Tuesday, June 12,2012

THE U.S. SENATE is poised this week to take up the crucial 2012 Farm Bill. This inordinately complex legislation is projected to cost $969 billion over the next 10 years, about $24 billion less than the cost of extending the soon-to-expire existing farm bill.

Big agriculture and its deep-pocketed lobbyists support the new bill, having accepted deep cuts in direct crop subsidies in exchange for legislators “protecting and strengthening” crop insurance programs. Industry considers the latter its safety net against adverse weather and unpredictable fluctuations of global commodities prices.

It’s less of a safety net than a security blanket that shifts risks to taxpayers and guarantees farmers substantial profits. That must change; otherwise, the cost of the new insurance programs could greatly exceed Congressional Budget Office estimates, leaving the federal government on the hook for billions of added dollars each year.

In a particularly cruel twist, the bill pays for these new programs in part by taking food out of the mouths of poor children.

Farm bills are the long-time home of the Supplemental Nutrition Assistance Program — food stamps. The proposal strips $4.5 billion from the SNAP program over 10 years, even as the struggling economy has record numbers of Americans seeking food stamps to help feed their families. The reductions would eliminate about $90 worth of groceries a month from the kitchens of low-income families. According to Sen. Kirsten Gillibrand, D-N.Y., who is introducing an amendment to restore the SNAP funds, half of those who benefit from the program are children.

The Obama White House is supporting the bill, S. 3240, sponsored by Sen. Debbie Stabenow, D-Mich., who chairs the Senate Agriculture Committee. The administration opposes the SNAP reductions, however, and wants the cost of crop insurance reduced.
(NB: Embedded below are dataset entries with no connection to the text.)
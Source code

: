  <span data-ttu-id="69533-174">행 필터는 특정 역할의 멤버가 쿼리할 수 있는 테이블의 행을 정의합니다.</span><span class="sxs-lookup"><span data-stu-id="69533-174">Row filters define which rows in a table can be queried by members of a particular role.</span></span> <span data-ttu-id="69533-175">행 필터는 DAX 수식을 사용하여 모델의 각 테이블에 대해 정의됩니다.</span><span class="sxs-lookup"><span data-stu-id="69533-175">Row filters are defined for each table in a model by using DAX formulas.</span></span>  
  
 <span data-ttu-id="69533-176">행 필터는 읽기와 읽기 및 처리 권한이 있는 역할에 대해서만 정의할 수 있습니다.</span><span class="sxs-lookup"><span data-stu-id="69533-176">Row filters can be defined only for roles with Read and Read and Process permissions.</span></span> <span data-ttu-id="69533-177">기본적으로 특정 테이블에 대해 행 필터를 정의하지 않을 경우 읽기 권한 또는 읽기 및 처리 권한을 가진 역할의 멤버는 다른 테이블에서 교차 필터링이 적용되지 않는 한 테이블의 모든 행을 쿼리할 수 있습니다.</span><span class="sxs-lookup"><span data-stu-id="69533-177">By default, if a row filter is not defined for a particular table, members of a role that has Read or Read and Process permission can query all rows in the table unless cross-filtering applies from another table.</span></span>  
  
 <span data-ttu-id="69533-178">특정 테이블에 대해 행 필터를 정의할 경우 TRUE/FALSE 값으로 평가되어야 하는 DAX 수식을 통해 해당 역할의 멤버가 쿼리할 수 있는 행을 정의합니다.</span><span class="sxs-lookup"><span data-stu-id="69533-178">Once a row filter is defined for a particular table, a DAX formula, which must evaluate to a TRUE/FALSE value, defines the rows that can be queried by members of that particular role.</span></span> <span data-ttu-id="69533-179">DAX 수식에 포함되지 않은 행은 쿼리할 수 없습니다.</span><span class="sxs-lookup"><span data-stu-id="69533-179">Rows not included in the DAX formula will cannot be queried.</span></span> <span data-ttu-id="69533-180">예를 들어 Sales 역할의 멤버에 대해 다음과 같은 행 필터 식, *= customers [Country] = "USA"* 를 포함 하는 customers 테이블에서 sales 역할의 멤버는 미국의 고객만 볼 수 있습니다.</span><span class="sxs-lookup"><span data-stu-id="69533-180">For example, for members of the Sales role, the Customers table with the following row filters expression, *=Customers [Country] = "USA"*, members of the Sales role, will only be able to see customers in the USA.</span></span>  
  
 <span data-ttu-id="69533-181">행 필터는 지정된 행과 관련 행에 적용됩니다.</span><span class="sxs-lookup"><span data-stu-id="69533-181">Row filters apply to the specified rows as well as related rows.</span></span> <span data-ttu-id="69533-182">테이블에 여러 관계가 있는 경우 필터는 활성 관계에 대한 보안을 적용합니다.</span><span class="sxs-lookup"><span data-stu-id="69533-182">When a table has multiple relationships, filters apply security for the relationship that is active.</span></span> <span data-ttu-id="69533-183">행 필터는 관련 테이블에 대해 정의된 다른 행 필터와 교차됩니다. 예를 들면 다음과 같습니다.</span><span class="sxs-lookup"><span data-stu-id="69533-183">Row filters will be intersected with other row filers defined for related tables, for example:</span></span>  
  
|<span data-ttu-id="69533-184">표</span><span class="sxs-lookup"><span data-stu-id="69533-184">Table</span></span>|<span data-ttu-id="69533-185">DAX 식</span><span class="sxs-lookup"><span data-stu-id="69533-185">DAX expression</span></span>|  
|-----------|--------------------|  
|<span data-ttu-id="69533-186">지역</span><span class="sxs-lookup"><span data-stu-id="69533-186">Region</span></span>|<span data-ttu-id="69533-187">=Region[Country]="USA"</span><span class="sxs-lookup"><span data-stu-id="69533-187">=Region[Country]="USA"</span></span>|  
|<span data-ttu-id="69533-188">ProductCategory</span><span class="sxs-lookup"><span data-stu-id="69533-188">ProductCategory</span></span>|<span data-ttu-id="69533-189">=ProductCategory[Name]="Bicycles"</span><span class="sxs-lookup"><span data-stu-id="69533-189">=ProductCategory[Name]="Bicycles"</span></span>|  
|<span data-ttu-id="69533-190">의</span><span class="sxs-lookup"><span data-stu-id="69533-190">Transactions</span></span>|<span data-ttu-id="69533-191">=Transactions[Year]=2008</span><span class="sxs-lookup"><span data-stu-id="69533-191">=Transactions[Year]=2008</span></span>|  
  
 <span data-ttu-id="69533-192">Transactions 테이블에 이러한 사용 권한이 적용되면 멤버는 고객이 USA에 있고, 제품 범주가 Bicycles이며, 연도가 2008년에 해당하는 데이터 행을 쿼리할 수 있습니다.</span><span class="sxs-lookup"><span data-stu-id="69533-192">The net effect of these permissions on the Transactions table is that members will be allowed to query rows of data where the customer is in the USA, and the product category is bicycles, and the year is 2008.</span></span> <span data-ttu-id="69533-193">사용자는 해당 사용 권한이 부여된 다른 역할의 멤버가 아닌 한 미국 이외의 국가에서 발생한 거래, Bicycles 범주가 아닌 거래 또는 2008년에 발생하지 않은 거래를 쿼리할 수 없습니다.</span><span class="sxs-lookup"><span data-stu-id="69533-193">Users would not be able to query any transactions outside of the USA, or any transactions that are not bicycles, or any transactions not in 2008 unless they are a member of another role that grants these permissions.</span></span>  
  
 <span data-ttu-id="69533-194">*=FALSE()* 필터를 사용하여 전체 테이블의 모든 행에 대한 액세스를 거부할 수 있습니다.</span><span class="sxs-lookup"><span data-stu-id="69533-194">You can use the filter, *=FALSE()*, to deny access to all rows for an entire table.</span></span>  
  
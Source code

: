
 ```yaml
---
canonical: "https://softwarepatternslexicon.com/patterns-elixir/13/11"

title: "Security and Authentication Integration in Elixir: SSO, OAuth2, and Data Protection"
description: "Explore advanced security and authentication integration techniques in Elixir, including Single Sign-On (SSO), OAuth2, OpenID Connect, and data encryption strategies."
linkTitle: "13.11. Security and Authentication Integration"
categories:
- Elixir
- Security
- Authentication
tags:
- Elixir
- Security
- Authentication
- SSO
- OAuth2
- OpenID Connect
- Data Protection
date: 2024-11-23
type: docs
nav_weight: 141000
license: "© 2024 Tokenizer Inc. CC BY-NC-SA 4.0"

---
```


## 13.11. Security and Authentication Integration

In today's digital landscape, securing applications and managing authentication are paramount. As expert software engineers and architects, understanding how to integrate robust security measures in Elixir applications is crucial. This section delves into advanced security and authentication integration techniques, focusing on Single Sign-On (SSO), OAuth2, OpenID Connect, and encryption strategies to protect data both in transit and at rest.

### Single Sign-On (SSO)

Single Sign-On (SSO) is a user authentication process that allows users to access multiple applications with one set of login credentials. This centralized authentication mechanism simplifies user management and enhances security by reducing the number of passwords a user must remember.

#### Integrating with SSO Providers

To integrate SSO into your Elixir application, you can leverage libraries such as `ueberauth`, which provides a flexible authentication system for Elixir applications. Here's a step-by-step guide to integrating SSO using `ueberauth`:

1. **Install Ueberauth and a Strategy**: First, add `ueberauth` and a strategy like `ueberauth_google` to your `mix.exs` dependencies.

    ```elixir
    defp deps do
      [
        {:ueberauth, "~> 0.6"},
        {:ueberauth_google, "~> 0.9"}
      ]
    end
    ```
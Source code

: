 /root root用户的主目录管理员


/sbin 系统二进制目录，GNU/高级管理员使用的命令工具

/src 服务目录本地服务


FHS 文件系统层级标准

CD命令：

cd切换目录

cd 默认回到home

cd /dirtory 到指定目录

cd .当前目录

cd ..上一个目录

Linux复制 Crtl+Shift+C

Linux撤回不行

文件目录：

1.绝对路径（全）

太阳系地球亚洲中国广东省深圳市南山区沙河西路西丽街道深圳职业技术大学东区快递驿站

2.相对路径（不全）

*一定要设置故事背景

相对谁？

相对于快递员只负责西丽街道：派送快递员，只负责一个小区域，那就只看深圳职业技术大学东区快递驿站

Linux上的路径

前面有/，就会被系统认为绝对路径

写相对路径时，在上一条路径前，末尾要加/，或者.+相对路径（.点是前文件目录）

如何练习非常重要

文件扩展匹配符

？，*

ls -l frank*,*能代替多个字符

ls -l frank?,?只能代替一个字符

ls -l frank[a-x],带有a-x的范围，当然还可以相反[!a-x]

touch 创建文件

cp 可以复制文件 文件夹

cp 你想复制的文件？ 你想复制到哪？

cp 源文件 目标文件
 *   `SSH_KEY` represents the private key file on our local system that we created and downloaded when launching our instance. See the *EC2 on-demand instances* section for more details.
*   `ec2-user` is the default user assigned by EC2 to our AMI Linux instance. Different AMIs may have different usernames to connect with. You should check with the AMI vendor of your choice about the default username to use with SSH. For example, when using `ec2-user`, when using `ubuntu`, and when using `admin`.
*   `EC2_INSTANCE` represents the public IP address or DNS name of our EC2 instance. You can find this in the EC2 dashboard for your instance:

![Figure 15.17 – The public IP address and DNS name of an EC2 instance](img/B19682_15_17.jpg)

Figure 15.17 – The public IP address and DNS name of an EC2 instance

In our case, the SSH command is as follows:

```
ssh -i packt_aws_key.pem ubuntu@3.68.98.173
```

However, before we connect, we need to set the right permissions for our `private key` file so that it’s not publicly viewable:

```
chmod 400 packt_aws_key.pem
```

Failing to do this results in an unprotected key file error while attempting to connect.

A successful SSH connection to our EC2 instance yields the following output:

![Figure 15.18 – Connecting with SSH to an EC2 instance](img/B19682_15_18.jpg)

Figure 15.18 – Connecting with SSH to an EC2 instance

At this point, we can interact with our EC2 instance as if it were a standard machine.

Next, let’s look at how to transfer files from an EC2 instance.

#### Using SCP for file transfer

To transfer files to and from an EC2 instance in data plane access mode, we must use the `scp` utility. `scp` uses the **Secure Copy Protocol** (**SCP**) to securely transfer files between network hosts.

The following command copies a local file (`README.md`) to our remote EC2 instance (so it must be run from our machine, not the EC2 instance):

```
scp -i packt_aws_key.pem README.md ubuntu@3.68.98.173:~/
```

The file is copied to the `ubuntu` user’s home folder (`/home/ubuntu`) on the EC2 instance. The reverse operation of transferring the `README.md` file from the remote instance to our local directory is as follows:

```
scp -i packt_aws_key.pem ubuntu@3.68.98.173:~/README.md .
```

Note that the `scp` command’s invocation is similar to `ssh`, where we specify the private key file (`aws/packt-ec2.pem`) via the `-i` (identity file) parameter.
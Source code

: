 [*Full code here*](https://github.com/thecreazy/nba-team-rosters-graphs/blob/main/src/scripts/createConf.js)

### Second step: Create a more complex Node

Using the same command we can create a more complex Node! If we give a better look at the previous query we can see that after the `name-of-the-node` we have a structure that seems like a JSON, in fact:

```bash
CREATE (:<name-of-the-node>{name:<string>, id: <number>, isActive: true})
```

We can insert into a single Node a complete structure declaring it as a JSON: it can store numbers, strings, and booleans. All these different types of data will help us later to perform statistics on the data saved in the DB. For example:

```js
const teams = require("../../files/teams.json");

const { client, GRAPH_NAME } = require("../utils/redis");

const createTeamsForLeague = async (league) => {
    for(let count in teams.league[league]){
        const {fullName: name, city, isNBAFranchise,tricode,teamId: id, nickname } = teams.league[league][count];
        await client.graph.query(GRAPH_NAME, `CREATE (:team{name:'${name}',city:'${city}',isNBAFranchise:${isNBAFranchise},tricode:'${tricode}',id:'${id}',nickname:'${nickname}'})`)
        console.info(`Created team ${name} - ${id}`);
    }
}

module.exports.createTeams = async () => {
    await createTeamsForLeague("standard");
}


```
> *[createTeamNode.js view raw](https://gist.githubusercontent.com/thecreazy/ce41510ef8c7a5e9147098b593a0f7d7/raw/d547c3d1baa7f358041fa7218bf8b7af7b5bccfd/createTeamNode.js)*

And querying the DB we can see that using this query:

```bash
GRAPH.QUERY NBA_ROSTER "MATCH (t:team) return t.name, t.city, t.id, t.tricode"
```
MEANWHILE, AN odd amalgamation has emerged to oppose the bill. The liberal Environmental Working Group used U.S. Department of Agriculture data to reaffirm that corporate and very large individual agriculture operations — not small and mid-sized family farms — enjoy the vast majority of the insurance benefits. Last year in Missouri, for example, 74 percent of the $267 million in benefits went to 20 percent of recipients. In Illinois, the top 20 percent received 72 percent of $518.5 million.

From the right comes the American Enterprise Institute with its “Field of Schemes” report. It’s part of a broader AEI project called “American Boondoggle: Fixing the 2012 Farm Bill.” In “Schemes,” AEI experts focused on the bill’s proposed ‘shallow losses” insurance. Such insurance would cost far more than the direct crop subsidy programs being dropped and “create incentives for the wasteful use of economic resources,” the report says.

EXISTING CROP insurance programs already are out of whack. If crop yields fall short of projections, farmers collect from the government. If harvest prices fall short of projections, farmers collect. To make sure that farmers can afford the insurance premiums, the government pays an average of 60 percent of the cost. To make sure private companies offer the insurance, the government pays their commissions and administrative costs.

Expanded shallow-loss coverage would distort the system even further. As one Minnesota farmer told “The New York Times” last week, “I can farm on low-quality land that I know is not going to produce and still turn a profit.”

The farm bill needs a lot of work before it merits the support of the American people.